Антип вспомнил прошедшую ночь: якобы горевший костёр, котелок пустой, а дымящийся. Это варево, которое чувствуешь, а его в самом деле нет…

— А старик этот что ж колдун?

— А кто его знает. Может и колдун. Но зла никому не делает.

— И давно он там живёт? — спросил Антип вдогонку своим неотчётливым мыслям.

— Не знаю. Может, летось пришёл…

— Ну что ты, мать, мелешь, — грубовато сказал Никонор, вышедший со двора и слышавший разговор. — Како летось. Он почитай года три или четыре как объявился, стали к нему люди ходить. Страху натерпятся, зная, что идут в место чёрное, а ходят, потому что помогает болотный старец… А живёт он там может и давно уже… А объявился года три.
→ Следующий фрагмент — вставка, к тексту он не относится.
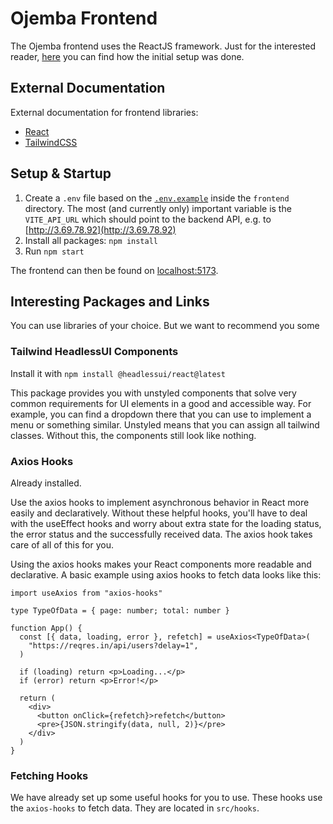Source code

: # Ojemba Frontend

The Ojemba frontend uses the ReactJS framework.
Just for the interested reader, [here](./INITIAL_SETUP.md) you can find how the initial setup was done.

## External Documentation

External documentation for frontend libraries:

- [React](https://legacy.reactjs.org/)
- [TailwindCSS](https://tailwindcss.com/)

## Setup & Startup

1. Create a `.env` file based on the [`.env.example`](.env.example) inside the `frontend` directory. The most (and currently only) important variable is the `VITE_API_URL` which should point to the backend API, e.g. to [http://3.69.78.92](http://3.69.78.92)
2. Install all packages: `npm install`
3. Run `npm start`

The frontend can then be found on [localhost:5173](http://localhost:5173).

## Interesting Packages and Links

You can use libraries of your choice. But we want to recommend you some

### Tailwind HeadlessUI Components

Install it with `npm install @headlessui/react@latest`

This package provides you with unstyled components that solve very common requirements for UI elements in a good and accessible way.
For example, you can find a dropdown there that you can use to implement a menu or something similar.
Unstyled means that you can assign all tailwind classes. Without this, the components still look like nothing.

### Axios Hooks

Already installed.

Use the axios hooks to implement asynchronous behavior in React more easily and declaratively. Without these helpful hooks, you'll have to deal with the useEffect hooks and worry about extra state for the loading status, the error status and the successfully received data. The axios hook takes care of all of this for you.

Using the axios hooks makes your React components more readable and declarative. A basic example using axios hooks to fetch data looks like this:

```tsx
import useAxios from "axios-hooks"

type TypeOfData = { page: number; total: number }

function App() {
  const [{ data, loading, error }, refetch] = useAxios<TypeOfData>(
    "https://reqres.in/api/users?delay=1",
  )

  if (loading) return <p>Loading...</p>
  if (error) return <p>Error!</p>

  return (
    <div>
      <button onClick={refetch}>refetch</button>
      <pre>{JSON.stringify(data, null, 2)}</pre>
    </div>
  )
}
```

### Fetching Hooks

We have already set up some useful hooks for you to use. These hooks use the `axios-hooks` to fetch data. They are located in `src/hooks`.
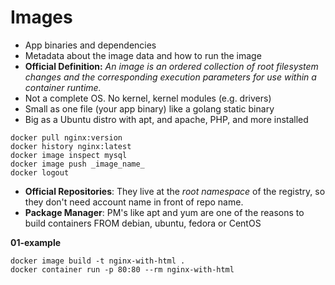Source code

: # Images

- App binaries and dependencies
- Metadata about the image data and how to run the image
- **Official Definition:** _An image is an ordered collection of root filesystem changes and the corresponding execution parameters for use within a container runtime._
- Not a complete OS. No kernel, kernel modules (e.g. drivers)
- Small as one file (your app binary) like a golang static binary
- Big as a Ubuntu distro with apt, and apache, PHP, and more installed

```
docker pull nginx:version
docker history nginx:latest
docker image inspect mysql
docker image push _image_name_
docker logout
```

- **Official Repositories**: They live at the _root namespace_ of the registry, so they don't need account name in front of repo name.
- **Package Manager**: PM's like apt and yum are one of the reasons to build containers FROM debian, ubuntu, fedora or CentOS

**01-example**

```
docker image build -t nginx-with-html .
docker container run -p 80:80 --rm nginx-with-html
```
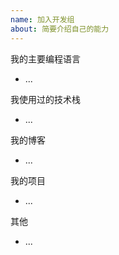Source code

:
 ```yaml
---
name: 加入开发组
about: 简要介绍自己的能力
---
```


我的主要编程语言

+ ...

我使用过的技术栈

+ ...

我的博客

+ ...

我的项目

+ ...

其他

+ ...

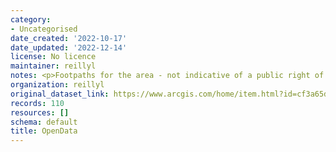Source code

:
 ```yaml
---
category:
- Uncategorised
date_created: '2022-10-17'
date_updated: '2022-12-14'
license: No licence
maintainer: reillyl
notes: <p>Footpaths for the area - not indicative of a public right of way</p>
organization: reillyl
original_dataset_link: https://www.arcgis.com/home/item.html?id=cf3a65dbda30452e8c25d226bf7ce4a1
records: 110
resources: []
schema: default
title: OpenData
---
```

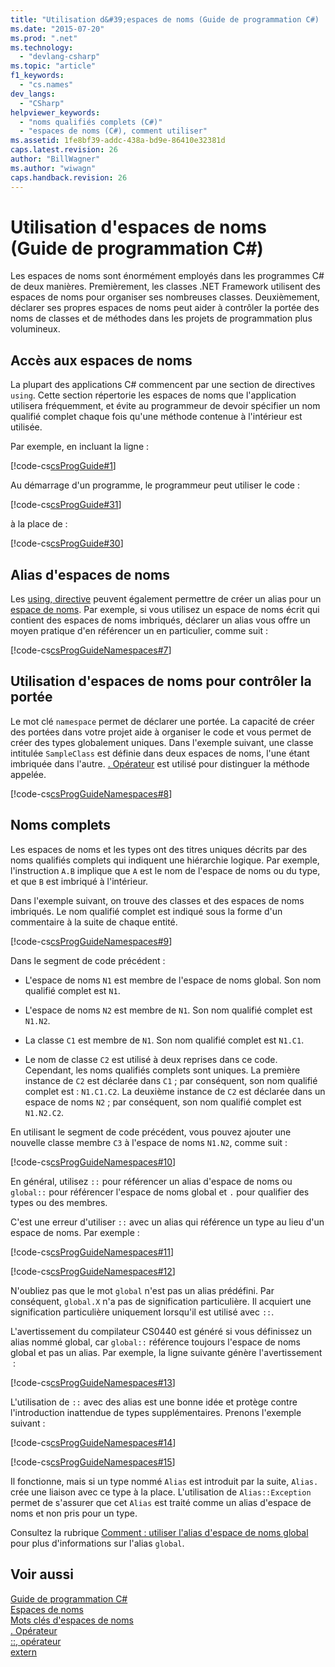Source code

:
 ```yaml
---
title: "Utilisation d&#39;espaces de noms (Guide de programmation C#) | Microsoft Docs"
ms.date: "2015-07-20"
ms.prod: ".net"
ms.technology: 
  - "devlang-csharp"
ms.topic: "article"
f1_keywords: 
  - "cs.names"
dev_langs: 
  - "CSharp"
helpviewer_keywords: 
  - "noms qualifiés complets (C#)"
  - "espaces de noms (C#), comment utiliser"
ms.assetid: 1fe8bf39-addc-438a-bd9e-86410e32381d
caps.latest.revision: 26
author: "BillWagner"
ms.author: "wiwagn"
caps.handback.revision: 26
---
```

# Utilisation d&#39;espaces de noms (Guide de programmation C#)
Les espaces de noms sont énormément employés dans les programmes C\# de deux manières.  Premièrement, les classes .NET Framework utilisent des espaces de noms pour organiser ses nombreuses classes.  Deuxièmement, déclarer ses propres espaces de noms peut aider à contrôler la portée des noms de classes et de méthodes dans les projets de programmation plus volumineux.  
  
## Accès aux espaces de noms  
 La plupart des applications C\# commencent par une section de directives `using`.  Cette section répertorie les espaces de noms que l'application utilisera fréquemment, et évite au programmeur de devoir spécifier un nom qualifié complet chaque fois qu'une méthode contenue à l'intérieur est utilisée.  
  
 Par exemple, en incluant la ligne :  
  
 [!code-cs[csProgGuide#1](../../../csharp/programming-guide/inside-a-program/codesnippet/csharp/csProgGuide/using.cs#1)]  
  
 Au démarrage d'un programme, le programmeur peut utiliser le code :  
  
 [!code-cs[csProgGuide#31](../../../csharp/programming-guide/inside-a-program/codesnippet/csharp/csProgGuide/progGuide.cs#31)]  
  
 à la place de :  
  
 [!code-cs[csProgGuide#30](../../../csharp/programming-guide/inside-a-program/codesnippet/csharp/csProgGuide/progGuide.cs#30)]  
  
## Alias d'espaces de noms  
 Les [using, directive](../../../csharp/language-reference/keywords/using-directive.md) peuvent également permettre de créer un alias pour un [espace de noms](../../../csharp/language-reference/keywords/namespace.md).  Par exemple, si vous utilisez un espace de noms écrit qui contient des espaces de noms imbriqués, déclarer un alias vous offre un moyen pratique d'en référencer un en particulier, comme suit :  
  
 [!code-cs[csProgGuideNamespaces#7](../../../csharp/programming-guide/namespaces/codesnippet/csharp/Namespaces/Namespaces2.cs#7)]  
  
## Utilisation d'espaces de noms pour contrôler la portée  
 Le mot clé `namespace` permet de déclarer une portée.  La capacité de créer des portées dans votre projet aide à organiser le code et vous permet de créer des types globalement uniques.  Dans l'exemple suivant, une classe intitulée `SampleClass` est définie dans deux espaces de noms, l'une étant imbriquée dans l'autre.  [. Opérateur](../../../csharp/language-reference/operators/member-access-operator.md) est utilisé pour distinguer la méthode appelée.  
  
 [!code-cs[csProgGuideNamespaces#8](../../../csharp/programming-guide/namespaces/codesnippet/csharp/Namespaces/Namespaces.cs#8)]  
  
## Noms complets  
 Les espaces de noms et les types ont des titres uniques décrits par des noms qualifiés complets qui indiquent une hiérarchie logique.  Par exemple, l'instruction `A.B` implique que `A` est le nom de l'espace de noms ou du type, et que `B` est imbriqué à l'intérieur.  
  
 Dans l'exemple suivant, on trouve des classes et des espaces de noms imbriqués.  Le nom qualifié complet est indiqué sous la forme d'un commentaire à la suite de chaque entité.  
  
 [!code-cs[csProgGuideNamespaces#9](../../../csharp/programming-guide/namespaces/codesnippet/csharp/Namespaces/Namespaces.cs#9)]  
  
 Dans le segment de code précédent :  
  
-   L'espace de noms `N1` est membre de l'espace de noms global.  Son nom qualifié complet est `N1`.  
  
-   L'espace de noms `N2` est membre de `N1`.  Son nom qualifié complet est `N1.N2`.  
  
-   La classe `C1` est membre de `N1`.  Son nom qualifié complet est `N1.C1`.  
  
-   Le nom de classe `C2` est utilisé à deux reprises dans ce code.  Cependant, les noms qualifiés complets sont uniques.  La première instance de `C2` est déclarée dans `C1` ; par conséquent, son nom qualifié complet est : `N1.C1.C2`.  La deuxième instance de `C2` est déclarée dans un espace de noms `N2` ; par conséquent, son nom qualifié complet est `N1.N2.C2`.  
  
 En utilisant le segment de code précédent, vous pouvez ajouter une nouvelle classe membre `C3` à l'espace de noms `N1.N2`, comme suit :  
  
 [!code-cs[csProgGuideNamespaces#10](../../../csharp/programming-guide/namespaces/codesnippet/csharp/Namespaces/Namespaces.cs#10)]  
  
 En général, utilisez `::` pour référencer un alias d'espace de noms ou `global::` pour référencer l'espace de noms global et `.` pour qualifier des types ou des membres.  
  
 C'est une erreur d'utiliser `::` avec un alias qui référence un type au lieu d'un espace de noms.  Par exemple :  
  
 [!code-cs[csProgGuideNamespaces#11](../../../csharp/programming-guide/namespaces/codesnippet/csharp/Namespaces/Namespaces2.cs#11)]  
  
 [!code-cs[csProgGuideNamespaces#12](../../../csharp/programming-guide/namespaces/codesnippet/csharp/Namespaces/Namespaces2.cs#12)]  
  
 N'oubliez pas que le mot `global` n'est pas un alias prédéfini. Par conséquent, `global.X` n'a pas de signification particulière.  Il acquiert une signification particulière uniquement lorsqu'il est utilisé avec `::`.  
  
 L'avertissement du compilateur CS0440 est généré si vous définissez un alias nommé global, car `global::` référence toujours l'espace de noms global et pas un alias.  Par exemple, la ligne suivante génère l'avertissement  :  
  
 [!code-cs[csProgGuideNamespaces#13](../../../csharp/programming-guide/namespaces/codesnippet/csharp/Namespaces/Namespaces2.cs#13)]  
  
 L'utilisation de `::` avec des alias est une bonne idée et protège contre l'introduction inattendue de types supplémentaires.  Prenons l'exemple suivant :  
  
 [!code-cs[csProgGuideNamespaces#14](../../../csharp/programming-guide/namespaces/codesnippet/csharp/Namespaces/Namespaces.cs#14)]  
  
 [!code-cs[csProgGuideNamespaces#15](../../../csharp/programming-guide/namespaces/codesnippet/csharp/Namespaces/Namespaces.cs#15)]  
  
 Il fonctionne, mais si un type nommé `Alias` est introduit par la suite, `Alias.` crée une liaison avec ce type à la place.  L'utilisation de `Alias::Exception` permet de s'assurer que cet `Alias` est traité comme un alias d'espace de noms et non pris pour un type.  
  
 Consultez la rubrique [Comment : utiliser l'alias d'espace de noms global](../../../csharp/programming-guide/namespaces/how-to-use-the-global-namespace-alias.md) pour plus d'informations sur l'alias `global`.  
  
## Voir aussi  
 [Guide de programmation C\#](../../../csharp/programming-guide/index.md)   
 [Espaces de noms](../../../csharp/programming-guide/namespaces/index.md)   
 [Mots clés d'espaces de noms](../../../csharp/language-reference/keywords/namespace-keywords.md)   
 [. Opérateur](../../../csharp/language-reference/operators/member-access-operator.md)   
 [::, opérateur](../../../csharp/language-reference/operators/namespace-alias-qualifer.md)   
 [extern](../../../csharp/language-reference/keywords/extern.md)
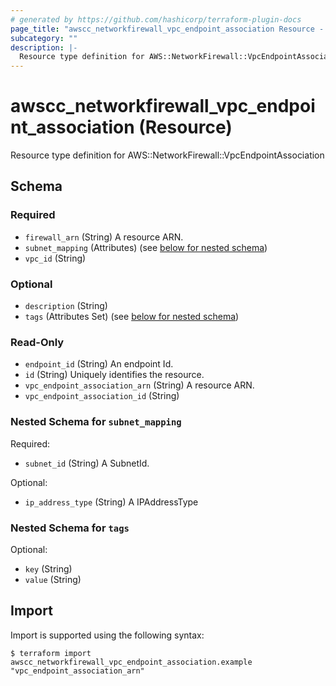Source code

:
 ```yaml
---
# generated by https://github.com/hashicorp/terraform-plugin-docs
page_title: "awscc_networkfirewall_vpc_endpoint_association Resource - terraform-provider-awscc"
subcategory: ""
description: |-
  Resource type definition for AWS::NetworkFirewall::VpcEndpointAssociation
---
```


# awscc_networkfirewall_vpc_endpoint_association (Resource)

Resource type definition for AWS::NetworkFirewall::VpcEndpointAssociation



<!-- schema generated by tfplugindocs -->
## Schema

### Required

- `firewall_arn` (String) A resource ARN.
- `subnet_mapping` (Attributes) (see [below for nested schema](#nestedatt--subnet_mapping))
- `vpc_id` (String)

### Optional

- `description` (String)
- `tags` (Attributes Set) (see [below for nested schema](#nestedatt--tags))

### Read-Only

- `endpoint_id` (String) An endpoint Id.
- `id` (String) Uniquely identifies the resource.
- `vpc_endpoint_association_arn` (String) A resource ARN.
- `vpc_endpoint_association_id` (String)

<a id="nestedatt--subnet_mapping"></a>
### Nested Schema for `subnet_mapping`

Required:

- `subnet_id` (String) A SubnetId.

Optional:

- `ip_address_type` (String) A IPAddressType


<a id="nestedatt--tags"></a>
### Nested Schema for `tags`

Optional:

- `key` (String)
- `value` (String)

## Import

Import is supported using the following syntax:

```shell
$ terraform import awscc_networkfirewall_vpc_endpoint_association.example "vpc_endpoint_association_arn"
```
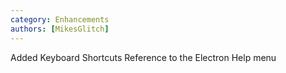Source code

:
 ```yaml
---
category: Enhancements
authors: [MikesGlitch]
---
```


Added Keyboard Shortcuts Reference to the Electron Help menu
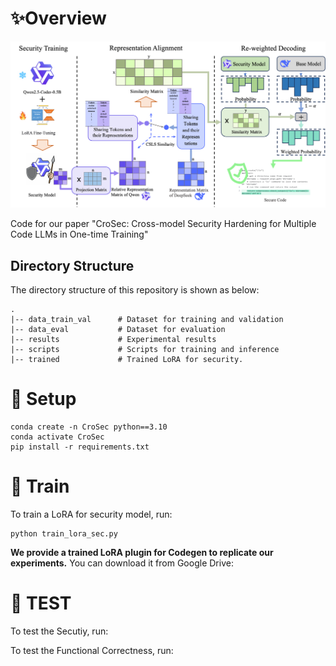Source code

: # ✨Overview

![Framework](figures/Framework.png)

Code for our paper "CroSec: Cross-model Security Hardening for Multiple Code LLMs in One-time Training"

## Directory Structure

The directory structure of this repository is shown as below:

```
.
|-- data_train_val      # Dataset for training and validation 
|-- data_eval           # Dataset for evaluation
|-- results	            # Experimental results
|-- scripts             # Scripts for training and inference
|-- trained	            # Trained LoRA for security.
```

# 🔨 Setup

```
conda create -n CroSec python==3.10
conda activate CroSec
pip install -r requirements.txt
```

# 🚀 Train

To train a LoRA for security model, run:

```
python train_lora_sec.py
```

**We provide a trained LoRA plugin for Codegen to replicate our experiments.** You can download it from Google Drive: 



# 🚀 TEST

To test the Secutiy, run:



To test the Functional Correctness, run:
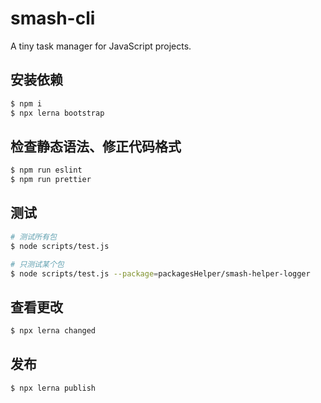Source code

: # smash-cli

A tiny task manager for JavaScript projects.

## 安装依赖

```bash
$ npm i
$ npx lerna bootstrap
```

## 检查静态语法、修正代码格式

```bash
$ npm run eslint
$ npm run prettier
```

## 测试

```bash
# 测试所有包
$ node scripts/test.js

# 只测试某个包
$ node scripts/test.js --package=packagesHelper/smash-helper-logger
```

## 查看更改

```bash
$ npx lerna changed
```

## 发布

```bash
$ npx lerna publish
```
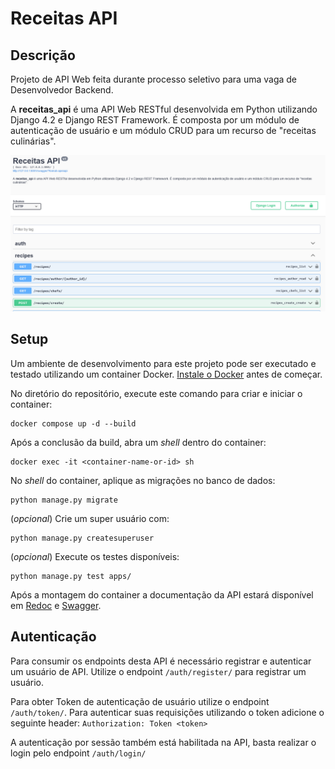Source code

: # Receitas API

## Descrição

Projeto de API Web feita durante processo seletivo para uma vaga de Desenvolvedor Backend.

A **receitas_api** é uma API Web RESTful desenvolvida em Python utilizando Django 4.2 e Django REST Framework. É composta por um módulo de autenticação de usuário e um módulo CRUD para um recurso de "receitas culinárias".

![image](Screenshot_Receitas_API.png)

## Setup

Um ambiente de desenvolvimento para este projeto pode ser executado e testado utilizando um container Docker. [Instale o Docker](https://docs.docker.com/get-docker/) antes de começar.

No diretório do repositório, execute este comando para criar e iniciar o container:

 ```
docker compose up -d --build
 ```
Após a conclusão da build, abra um *shell* dentro do container:

 ```
docker exec -it <container-name-or-id> sh
 ```

No *shell* do container, aplique as migrações no banco de dados:

 ```
python manage.py migrate
 ```

(*opcional*) Crie um super usuário com:

 ```
python manage.py createsuperuser
 ```

(*opcional*) Execute os testes disponíveis:

 ```
python manage.py test apps/
 ```

Após a montagem do container a documentação da API estará disponível em [Redoc](http://127.0.0.1:8001/redoc/) e [Swagger](http://127.0.0.1:8001/swagger/).

## Autenticação

Para consumir os endpoints desta API é necessário registrar e autenticar um usuário de API. Utilize o endpoint ``/auth/register/`` para registrar um usuário.

Para obter Token de autenticação de usuário utilize o endpoint ``/auth/token/``. Para autenticar suas requisições utilizando o token adicione o seguinte header:
``Authorization: Token <token>``

A autenticação por sessão também está habilitada na API, basta realizar o login pelo endpoint ``/auth/login/``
А откуда пришёл то неведомо… Может, он всегда там жил, а никто и не знал. Охочих людей ходить на ту поляну не было, о ней говорили лишь те, кто там побывал, заплутавшись. Рассказывали такое, что волосы дыбом становились.

Антип казалось внимательно слушал рассказ Никонора, а мысли блуждали где-то далеко, они тревожили его и всё из-за старца. Он ему кого-то напоминал, но смутно, почти неуловимо. Однако Антип не мог избавиться от мыслей, от неосознанного предчувствия что ли.

Пока Антип с Никонором говорили, сидя в горнице, про старца болотного, Дарья подбросила угольков в остывавший самовар, который сразу зашумел, заварила чаю, поставила чайник на конфорку и вернулась к беседующим. Смахнула со стола и сказала:

— А я как чувствовала, что вы сегодня вернётесь, ватрушек испекла. Только недавно из печи вынула… так что будем чай пить с ватрушками.

— Может, рыбёшки изволите откушать? — спросил Никанор. — Намедни в пруду малость наловил карасиков. Матушка пожарила со сметаной. До чего вкусные.

— Я не против, — ответил Антип, почувствовав, что проголодался.